Gran parte de la historia republicana de Colombia se puede contar en una palabra: centralismo. Desde que nos declaramos independientes en 1810, los debates sobre si éramos federales o centralistas no solo nos dividieron, sino que definieron nuestras guerras civiles. Aunque el federalismo alguna vez asomó la cabeza en el siglo XIX, fue barrido por la Regeneración de Núñez. Un dogma que aún hoy nos gobierna bajo la amenaza de “regeneración o catástrofe”.
Ni con la Constitución del 91 y su mandato de la descentralización hemos logrado vencer la dictadura del centralismo.
Durante una década pareció que la descentralización veía la luz: a los entes territoriales se les garantizó participación de 46 por ciento de los ingresos de la Nación. Pero bastaron una crisis económica y la voracidad del Gobierno Nacional Central (GNC) para que, vía actos legislativos en 2001 y 2007, esa participación se desplomara hasta 20 por ciento. El saldo: 530 billones de pesos que nunca llegaron a departamentos y municipios.
La mayoría de los actores políticos de los últimos 140 años han crecido bajo la sombrilla del todopoderoso Gobierno Nacional Central. Así se hicieron fuertes, visibles y llevaron una que otra solución a las regiones que decían representar. Han sido menos los que han abogado por una profundización de la descentralización o federalismo –así sea solo fiscal–, y cuando lo han hecho en escenarios como la Constituyente de 1991, han salido derrotados.
Ni el Pacífico, ni el Caribe ni la Amazonía han mejorado su calidad de vida con este brazo centralista. Las regiones siguen empobrecidas, y el GNC, en vez de dar ejemplo, gasta sin freno. Petro no es la excepción: se endeuda, se expande y sigue culpando al espejo.

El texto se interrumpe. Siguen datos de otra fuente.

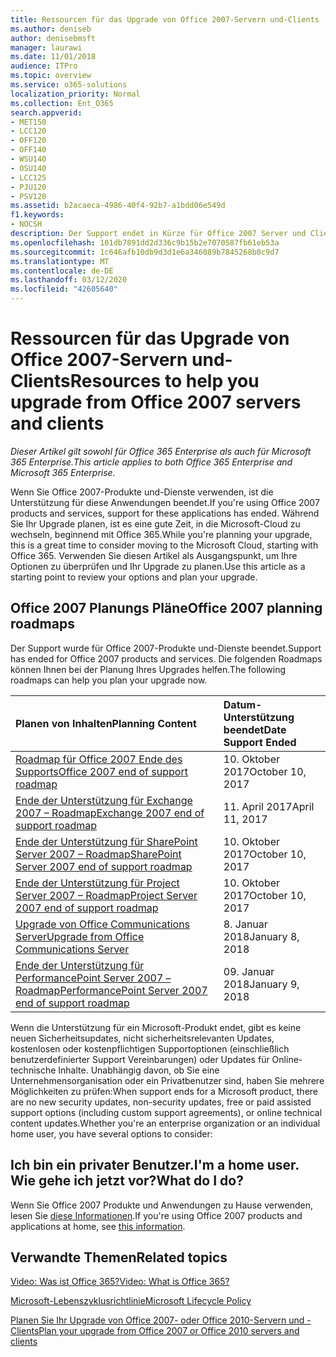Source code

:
 ```yaml
---
title: Ressourcen für das Upgrade von Office 2007-Servern und-Clients
ms.author: deniseb
author: denisebmsft
manager: laurawi
ms.date: 11/01/2018
audience: ITPro
ms.topic: overview
ms.service: o365-solutions
localization_priority: Normal
ms.collection: Ent_O365
search.appverid:
- MET150
- LCC120
- OFF120
- OFF140
- WSU140
- OSU140
- LCC125
- PJU120
- PSV120
ms.assetid: b2acaeca-4986-40f4-92b7-a1bdd06e549d
f1.keywords:
- NOCSH
description: Der Support endet in Kürze für Office 2007 Server und Clientanwendungen, und es sind keine benutzerdefinierten Support Vereinbarungen verfügbar. In diesem Artikel erfahren Sie, wie Sie jetzt mit der Planung Ihres Upgrades beginnen.
ms.openlocfilehash: 101db7891dd2d336c9b15b2e7070587fb61eb53a
ms.sourcegitcommit: 1c646afb10db9d3d1e6a346089b7845268b0c9d7
ms.translationtype: MT
ms.contentlocale: de-DE
ms.lasthandoff: 03/12/2020
ms.locfileid: "42605640"
---
```

# <a name="resources-to-help-you-upgrade-from-office-2007-servers-and-clients"></a><span data-ttu-id="0f719-104">Ressourcen für das Upgrade von Office 2007-Servern und-Clients</span><span class="sxs-lookup"><span data-stu-id="0f719-104">Resources to help you upgrade from Office 2007 servers and clients</span></span>

<span data-ttu-id="0f719-105">*Dieser Artikel gilt sowohl für Office 365 Enterprise als auch für Microsoft 365 Enterprise.*</span><span class="sxs-lookup"><span data-stu-id="0f719-105">*This article applies to both Office 365 Enterprise and Microsoft 365 Enterprise.*</span></span>

<span data-ttu-id="0f719-106">Wenn Sie Office 2007-Produkte und-Dienste verwenden, ist die Unterstützung für diese Anwendungen beendet.</span><span class="sxs-lookup"><span data-stu-id="0f719-106">If you're using Office 2007 products and services, support for these applications has ended.</span></span> <span data-ttu-id="0f719-107">Während Sie Ihr Upgrade planen, ist es eine gute Zeit, in die Microsoft-Cloud zu wechseln, beginnend mit Office 365.</span><span class="sxs-lookup"><span data-stu-id="0f719-107">While you're planning your upgrade, this is a great time to consider moving to the Microsoft Cloud, starting with Office 365.</span></span> <span data-ttu-id="0f719-108">Verwenden Sie diesen Artikel als Ausgangspunkt, um Ihre Optionen zu überprüfen und Ihr Upgrade zu planen.</span><span class="sxs-lookup"><span data-stu-id="0f719-108">Use this article as a starting point to review your options and plan your upgrade.</span></span>
      
## <a name="office-2007-planning-roadmaps"></a><span data-ttu-id="0f719-109">Office 2007 Planungs Pläne</span><span class="sxs-lookup"><span data-stu-id="0f719-109">Office 2007 planning roadmaps</span></span>
  
<span data-ttu-id="0f719-110">Der Support wurde für Office 2007-Produkte und-Dienste beendet.</span><span class="sxs-lookup"><span data-stu-id="0f719-110">Support has ended for Office 2007 products and services.</span></span> <span data-ttu-id="0f719-111">Die folgenden Roadmaps können Ihnen bei der Planung Ihres Upgrades helfen.</span><span class="sxs-lookup"><span data-stu-id="0f719-111">The following roadmaps can help you plan your upgrade now.</span></span>

|<span data-ttu-id="0f719-112">**Planen von Inhalten**</span><span class="sxs-lookup"><span data-stu-id="0f719-112">**Planning Content**</span></span>|<span data-ttu-id="0f719-113">**Datum-Unterstützung beendet**</span><span class="sxs-lookup"><span data-stu-id="0f719-113">**Date Support Ended**</span></span>|
|:-----|:-----|
|[<span data-ttu-id="0f719-114">Roadmap für Office 2007 Ende des Supports</span><span class="sxs-lookup"><span data-stu-id="0f719-114">Office 2007 end of support roadmap</span></span>](https://docs.microsoft.com/DeployOffice/office-2007-end-support-roadmap) <br/> |<span data-ttu-id="0f719-115">10. Oktober 2017</span><span class="sxs-lookup"><span data-stu-id="0f719-115">October 10, 2017</span></span>  <br/> |
|[<span data-ttu-id="0f719-116">Ende der Unterstützung für Exchange 2007 – Roadmap</span><span class="sxs-lookup"><span data-stu-id="0f719-116">Exchange 2007 end of support roadmap</span></span>](exchange-2007-end-of-support.md) <br/> |<span data-ttu-id="0f719-117">11. April 2017</span><span class="sxs-lookup"><span data-stu-id="0f719-117">April 11, 2017</span></span>  <br/> |
|[<span data-ttu-id="0f719-118">Ende der Unterstützung für SharePoint Server 2007 – Roadmap</span><span class="sxs-lookup"><span data-stu-id="0f719-118">SharePoint Server 2007 end of support roadmap</span></span>](sharepoint-2007-end-of-support.md) <br/> |<span data-ttu-id="0f719-119">10. Oktober 2017</span><span class="sxs-lookup"><span data-stu-id="0f719-119">October 10, 2017</span></span>  <br/> |
|[<span data-ttu-id="0f719-120">Ende der Unterstützung für Project Server 2007 – Roadmap</span><span class="sxs-lookup"><span data-stu-id="0f719-120">Project Server 2007 end of support roadmap</span></span>](project-server-2007-end-of-support.md) <br/> |<span data-ttu-id="0f719-121">10. Oktober 2017</span><span class="sxs-lookup"><span data-stu-id="0f719-121">October 10, 2017</span></span>  <br/> |
|[<span data-ttu-id="0f719-122">Upgrade von Office Communications Server</span><span class="sxs-lookup"><span data-stu-id="0f719-122">Upgrade from Office Communications Server</span></span>](https://docs.microsoft.com/SkypeForBusiness/plan-your-deployment/upgrade) <br/> |<span data-ttu-id="0f719-123">8. Januar 2018</span><span class="sxs-lookup"><span data-stu-id="0f719-123">January 8, 2018</span></span>  <br/> |
|[<span data-ttu-id="0f719-124">Ende der Unterstützung für PerformancePoint Server 2007 – Roadmap</span><span class="sxs-lookup"><span data-stu-id="0f719-124">PerformancePoint Server 2007 end of support roadmap</span></span>](pps-2007-end-of-support.md) <br/> |<span data-ttu-id="0f719-125">09. Januar 2018</span><span class="sxs-lookup"><span data-stu-id="0f719-125">January 9, 2018</span></span>  <br/> |
   
<span data-ttu-id="0f719-126">Wenn die Unterstützung für ein Microsoft-Produkt endet, gibt es keine neuen Sicherheitsupdates, nicht sicherheitsrelevanten Updates, kostenlosen oder kostenpflichtigen Supportoptionen (einschließlich benutzerdefinierter Support Vereinbarungen) oder Updates für Online-technische Inhalte. Unabhängig davon, ob Sie eine Unternehmensorganisation oder ein Privatbenutzer sind, haben Sie mehrere Möglichkeiten zu prüfen:</span><span class="sxs-lookup"><span data-stu-id="0f719-126">When support ends for a Microsoft product, there are no new security updates, non-security updates, free or paid assisted support options (including custom support agreements), or online technical content updates.Whether you're an enterprise organization or an individual home user, you have several options to consider:</span></span>

## <a name="im-a-home-user-what-do-i-do"></a><span data-ttu-id="0f719-127">Ich bin ein privater Benutzer.</span><span class="sxs-lookup"><span data-stu-id="0f719-127">I'm a home user.</span></span> <span data-ttu-id="0f719-128">Wie gehe ich jetzt vor?</span><span class="sxs-lookup"><span data-stu-id="0f719-128">What do I do?</span></span>

<span data-ttu-id="0f719-129">Wenn Sie Office 2007 Produkte und Anwendungen zu Hause verwenden, lesen Sie [diese Informationen](plan-upgrade-previous-versions-office.md#im-a-home-user-what-do-i-do).</span><span class="sxs-lookup"><span data-stu-id="0f719-129">If you're using Office 2007 products and applications at home, see [this information](plan-upgrade-previous-versions-office.md#im-a-home-user-what-do-i-do).</span></span>
     
## <a name="related-topics"></a><span data-ttu-id="0f719-130">Verwandte Themen</span><span class="sxs-lookup"><span data-stu-id="0f719-130">Related topics</span></span>

[<span data-ttu-id="0f719-131">Video: Was ist Office 365?</span><span class="sxs-lookup"><span data-stu-id="0f719-131">Video: What is Office 365?</span></span>](https://support.office.com/article/847caf12-2589-452c-8aca-1c009797678b.aspx)
  
[<span data-ttu-id="0f719-132">Microsoft-Lebenszyklusrichtlinie</span><span class="sxs-lookup"><span data-stu-id="0f719-132">Microsoft Lifecycle Policy</span></span>](https://go.microsoft.com/fwlink/?linkid=865200)

[<span data-ttu-id="0f719-133">Planen Sie Ihr Upgrade von Office 2007- oder Office 2010-Servern und -Clients</span><span class="sxs-lookup"><span data-stu-id="0f719-133">Plan your upgrade from Office 2007 or Office 2010 servers and clients</span></span>](plan-upgrade-previous-versions-office.md)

El Referendo de Autonomía Fiscal para las Regiones (RAFR) era un aire fresco. Un grupo representativo y diverso de colombianos recogió 3,5 millones de firmas para que los impuestos de renta y patrimonio se quedaran en los departamentos. La idea era simple y justa: que las regiones reciban lo que producen y que la Nación deje de gastar en exceso con la plata de otros. Con ello, todos los territorios habrían duplicado sus ingresos frente a lo que hoy reciben por el Sistema General de Participaciones (SGP).
Los apologistas del centralismo nos asustaron con el mantra de su alter ego, Rafael Núñez, de “regeneración o catástrofe”.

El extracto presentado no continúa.